§ EXERCISE INSTRUCTIONS
I would like every line of the records below that contains the word "begin" copied.

§ THE RECORDS
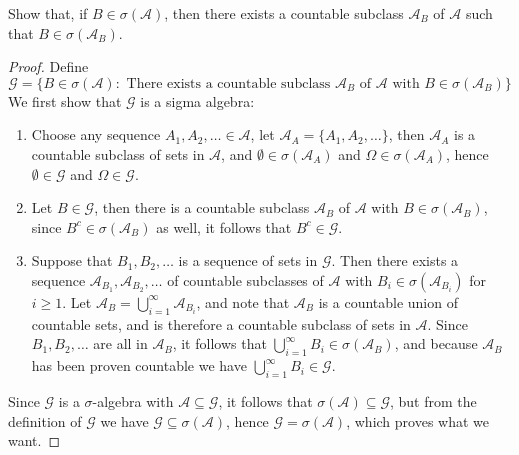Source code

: \documentclass[12pt]{article}
\newcommand{\A}{\mathcal{A}}
\newcommand{\G}{\mathcal{G}}
\newcommand{\seq}{\subseteq}
\newcommand{\Om}{\Omega}
\newcommand{\es}{\emptyset}
\newenvironment{exercise}[2][Exercise]{\begin{trivlist}
\item[\hskip \labelsep {\bfseries #1}\hskip \labelsep {\bfseries #2.}]}{\end{trivlist}}
\begin{document}
\begin{exercise}{2.9}
    Show that, if $B \in \sigma (\A)$, then there exists a countable subclass $\A_{B}$ of $\A$ such that $B \in \sigma (\A_{B})$.
\end{exercise}
\begin{proof}
    Define
    \[ \G = \{ B \in \sigma (\A) : \text{ There exists a countable subclass } \A_{B} \text { of } \A \text { with } B \in \sigma (\A_B) \} \]
    We first show that $\G$ is a sigma algebra:
    \begin{enumerate}
        \item Choose any sequence $A_1, A_2, \ldots \in \A$, let $\A_{A} = \{ A_1, A_2, \ldots \}$, then $\A_{A}$ is a countable subclass of sets in $\A$, and $\es \in \sigma (\A_A)$ and $\Om \in \sigma (\A_A)$, hence $\es \in \G$ and $\Om \in \G$.
        \item Let $B \in \G$, then there is a countable subclass $\A_B$ of $\A$ with $B \in \sigma (\A_B)$, since $B^{c} \in \sigma (\A_B)$ as well, it follows that $B^{c} \in \G$.
        \item Suppose that $B_1, B_2, \ldots$ is a sequence of sets in $\G$. Then there exists a sequence $\A_{B_1}, \A_{B_2}, \ldots$ of countable subclasses of $\A$ with $B_i \in \sigma (\A_{B_i})$ for $i \geq 1$. Let $\A_{B} = \bigcup_{i=1}^{\infty} \A_{B_i}$, and note that $\A_B$ is a countable union of countable sets, and is therefore a countable subclass of sets in $\A$. Since $B_1, B_2, \ldots$ are all in $\A_B$, it follows that $\bigcup_{i=1}^{\infty} B_i \in \sigma (\A_B)$, and because $\A_B$ has been proven countable we have $\bigcup_{i=1}^{\infty} B_i \in \G$.
    \end{enumerate}
    Since $\G$ is a $\sigma$-algebra with $\A \seq \G$, it follows that $\sigma (\A) \seq \G$, but from the definition of $\G$ we have $\G \seq \sigma (\A)$, hence $\G = \sigma (\A)$, which proves what we want.
\end{proof}
\end{document}
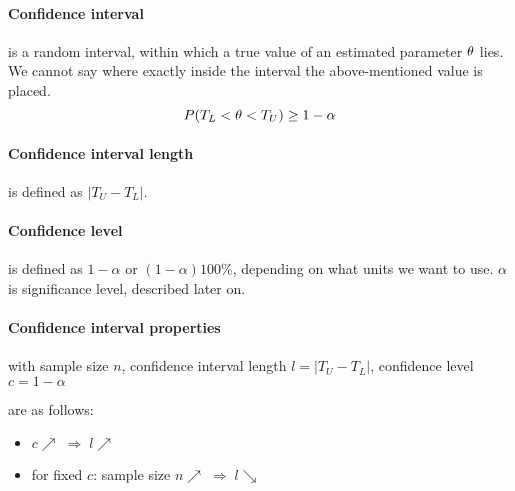 \paragraph{Confidence interval}
is a random interval, within which a true value of an estimated parameter $\theta$ lies. We cannot say
where exactly inside the interval the above-mentioned value is placed.
\[ P(T_L < \theta < T_U) \geq 1 - \alpha \]

\paragraph{Confidence interval length}
is defined as $|T_U - T_L|$.

\vfill

\paragraph{Confidence level}
is defined as $ 1 - \alpha $ or $ (1 - \alpha)100\% $, depending on what units we want to use.
$\alpha$ is significance level, described later on.

\paragraph{Confidence interval properties}
with sample size $n$, confidence interval length $l = |T_U - T_L|$, confidence level $c = 1 - \alpha$

\vspace{10pt} \noindent are as follows:
\begin{itemize}[noitemsep,nolistsep]
  \item $c \nearrow \; \Rightarrow \; l \nearrow$
  
  \item for fixed $c$: sample size $n \nearrow \; \Rightarrow \; l \searrow$
  
  
\end{itemize}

§ RESPONSE
\newenvironment{exercise}[2][Exercise]{\begin{trivlist}
\begin{document}
\begin{exercise}{2.9}
\begin{proof}
    \begin{enumerate}
\begin{itemize}[noitemsep,nolistsep]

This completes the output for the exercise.